Performance analysis of personal computer workstations

David W. Blevins

The ability to analyze the performance of personal computers via noninvasive monitoring and simulation allows designers to make critical design trade-offs before committing to hardware.

Today's high-performance personal computers are being used as file servers, engineering workstations, and business transaction processors, areas previously dominated by large, costly mainframes or minicomputers. In this market, performance is of paramount importance in differentiating one product from another. Our objective at HP's Personal Computer Group's performance analysis laboratory is to ensure that performance is designed into HP's offering of personal computers. To achieve this, analysis of a personal computer's subsystem workloads and predictive system modeling can be used to identify bottlenecks and make architectural design decisions. This article describes the tools and methodologies used by HP engineers to accomplish performance analysis for personal computers.

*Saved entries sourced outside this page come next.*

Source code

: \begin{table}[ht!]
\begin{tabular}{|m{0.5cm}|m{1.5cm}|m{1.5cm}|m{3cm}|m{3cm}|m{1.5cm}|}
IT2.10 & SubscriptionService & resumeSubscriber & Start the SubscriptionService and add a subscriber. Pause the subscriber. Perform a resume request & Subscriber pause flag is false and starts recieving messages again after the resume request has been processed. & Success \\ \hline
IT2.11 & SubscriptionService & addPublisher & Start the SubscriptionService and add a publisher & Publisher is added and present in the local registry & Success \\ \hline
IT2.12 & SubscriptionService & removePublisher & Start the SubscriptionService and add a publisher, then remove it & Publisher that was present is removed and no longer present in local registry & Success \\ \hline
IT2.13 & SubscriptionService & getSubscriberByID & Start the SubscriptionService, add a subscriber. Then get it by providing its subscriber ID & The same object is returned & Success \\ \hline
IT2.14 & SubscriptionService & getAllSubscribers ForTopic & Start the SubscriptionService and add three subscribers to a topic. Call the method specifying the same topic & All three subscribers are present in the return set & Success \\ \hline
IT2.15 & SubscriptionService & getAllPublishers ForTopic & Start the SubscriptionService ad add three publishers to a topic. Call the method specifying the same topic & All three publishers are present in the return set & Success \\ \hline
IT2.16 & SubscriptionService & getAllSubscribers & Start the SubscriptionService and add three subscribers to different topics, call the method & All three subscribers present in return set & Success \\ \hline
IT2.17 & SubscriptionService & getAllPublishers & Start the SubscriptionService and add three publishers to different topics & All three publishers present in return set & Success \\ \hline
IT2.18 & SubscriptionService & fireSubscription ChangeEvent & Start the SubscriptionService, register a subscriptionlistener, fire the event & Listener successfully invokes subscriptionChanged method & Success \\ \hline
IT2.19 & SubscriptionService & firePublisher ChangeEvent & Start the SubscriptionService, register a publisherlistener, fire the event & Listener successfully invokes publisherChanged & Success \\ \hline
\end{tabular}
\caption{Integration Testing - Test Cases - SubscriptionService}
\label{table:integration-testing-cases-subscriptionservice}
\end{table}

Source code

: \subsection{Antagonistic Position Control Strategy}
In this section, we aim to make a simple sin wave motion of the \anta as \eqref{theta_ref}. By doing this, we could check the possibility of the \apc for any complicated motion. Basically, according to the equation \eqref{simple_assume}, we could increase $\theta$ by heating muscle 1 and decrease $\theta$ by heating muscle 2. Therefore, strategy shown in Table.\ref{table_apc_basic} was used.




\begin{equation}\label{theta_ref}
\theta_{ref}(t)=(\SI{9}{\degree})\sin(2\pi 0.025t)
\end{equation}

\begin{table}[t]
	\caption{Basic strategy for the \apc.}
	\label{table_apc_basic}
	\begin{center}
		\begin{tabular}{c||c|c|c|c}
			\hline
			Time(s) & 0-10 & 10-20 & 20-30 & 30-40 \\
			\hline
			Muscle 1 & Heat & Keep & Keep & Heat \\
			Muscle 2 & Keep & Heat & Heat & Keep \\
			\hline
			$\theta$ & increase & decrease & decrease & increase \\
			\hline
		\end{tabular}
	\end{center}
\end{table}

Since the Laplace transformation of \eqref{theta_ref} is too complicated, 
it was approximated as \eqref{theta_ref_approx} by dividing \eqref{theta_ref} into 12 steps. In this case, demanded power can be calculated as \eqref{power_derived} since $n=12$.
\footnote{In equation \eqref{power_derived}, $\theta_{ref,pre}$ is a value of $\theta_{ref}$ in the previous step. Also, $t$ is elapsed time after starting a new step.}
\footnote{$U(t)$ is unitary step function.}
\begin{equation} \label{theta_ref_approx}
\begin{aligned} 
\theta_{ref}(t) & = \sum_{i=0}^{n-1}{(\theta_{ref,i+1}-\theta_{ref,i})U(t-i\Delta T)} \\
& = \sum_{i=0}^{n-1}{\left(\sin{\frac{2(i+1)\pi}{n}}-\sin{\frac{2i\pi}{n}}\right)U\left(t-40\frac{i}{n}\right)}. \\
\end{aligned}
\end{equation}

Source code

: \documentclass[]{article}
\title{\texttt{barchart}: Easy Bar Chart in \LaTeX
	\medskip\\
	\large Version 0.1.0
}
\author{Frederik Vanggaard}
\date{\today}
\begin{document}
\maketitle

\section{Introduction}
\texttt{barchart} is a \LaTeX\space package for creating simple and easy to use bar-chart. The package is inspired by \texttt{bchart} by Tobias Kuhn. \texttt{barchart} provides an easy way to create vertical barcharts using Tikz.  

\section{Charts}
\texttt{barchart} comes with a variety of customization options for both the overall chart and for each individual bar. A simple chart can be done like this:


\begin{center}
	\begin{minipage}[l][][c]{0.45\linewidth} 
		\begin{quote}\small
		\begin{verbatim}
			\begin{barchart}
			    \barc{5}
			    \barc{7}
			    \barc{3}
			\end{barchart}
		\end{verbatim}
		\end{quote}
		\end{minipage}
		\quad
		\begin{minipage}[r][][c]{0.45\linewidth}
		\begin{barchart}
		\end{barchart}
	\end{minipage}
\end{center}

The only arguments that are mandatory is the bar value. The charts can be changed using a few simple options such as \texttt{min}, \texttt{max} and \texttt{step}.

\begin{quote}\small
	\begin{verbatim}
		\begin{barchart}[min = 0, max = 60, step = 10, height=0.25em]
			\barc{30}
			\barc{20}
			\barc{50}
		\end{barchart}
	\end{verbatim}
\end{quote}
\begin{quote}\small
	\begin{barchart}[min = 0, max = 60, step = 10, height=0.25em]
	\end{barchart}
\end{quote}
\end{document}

The toolset currently being used at the performance analysis laboratory consists of specialized hardware and software. Typically, the hardware gathers data from a system under test and then the data is postprocessed by the software to create reports (see Mg. 1). This data can also be used to drive software models of personal computer subsystems.

Hardware-Based Tools

The two hardware-based performance analysis tools shown in Fig. 1 are the processor activity monitor (PMON) and the backplane I/O activity monitor BIOMON). Both tools are noninvasive in that they collect data without interfering with the normal activity of the system under test.

Processor Activity Monitor

The processor activity monitor is a hardware device that monitors a personal computer's microprocessor to track low-level CPU activity. The PMON is sandwiched between the computer's CPU and the CPU socket (see Fig. 2). The PMON monitors the processor's address and control pins. For each CPU operation, the PMON will track the duration and address of the operation and output the results to the data capture device.

Gathering statistics on the activities of a personal computer's microprocessor can be very useful in making design decisions about the arrangement of the support circuitry (e.g., cache and main memory, I/O bus interface, and bus lines). In addition, trace files that detail the CPU's requests to the memory system can be used to drive software simultations of various cache memory arrangements as well as more comprehensive CPU and memory or system simulations.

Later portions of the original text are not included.